Steely Dan’s affinity for jazz is palpable in nearly all of their songs, but oftentimes in concert they like to make that affinity more direct by tossing an old, instrumental blues-jazz tune into their setlist of otherwise Becker/Fagen originals. For 2021’s Northeast Corridor, that tune is the one that closes the album, “A Man Ain’t Supposed to Cry.”

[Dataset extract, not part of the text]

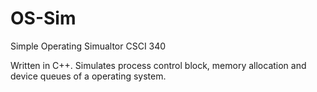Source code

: # OS-Sim
Simple Operating Simualtor
CSCI 340

Written in C++. Simulates process control block, memory allocation and device queues of a operating system.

“A Man Ain’t Supposed to Cry” was written by Irving Reid, Frankie Laine and Norman Gimbel, and first recorded by jazz singer Arthur Prysock in 1951. The more popular version came seven years later by another singer, Joe Williams, and that’s the version that probably connected with a certain “young man growing up in the remote suburbs of a northeastern city during the late ’50s and early ’60s, i.e., one of my general height, weight and build” (quoting Donald Fagen’s liner notes on The Nightfly).
You got a four-man horn section and an entire band full of crack jazz musicians, so why not put those skill sets to serious use? Trumpeter Michael Leonhart devised a horn arrangement that does the song justice and if you listen closely enough you’ll hear some great piano out of Jim Beard.
Coming on the heels of show-stopping rocker like “Reelin’ in the Years,” this genteel performance seems aimed at bringing the whole show to a soft landing but it also functions to serve notice that unlike their ’70s contemporaries, Steely Dan drew their influences from far more than Chuck Berry, Elvis Presley, the Beatles and Bob Dylan.
Indeed, it’s much easier to trace the lineage of “Deacon Blues” back to Joe Williams than it is to Dylan. Perhaps that’s the parting thought that Donald Fagen wanted to leave with his audience.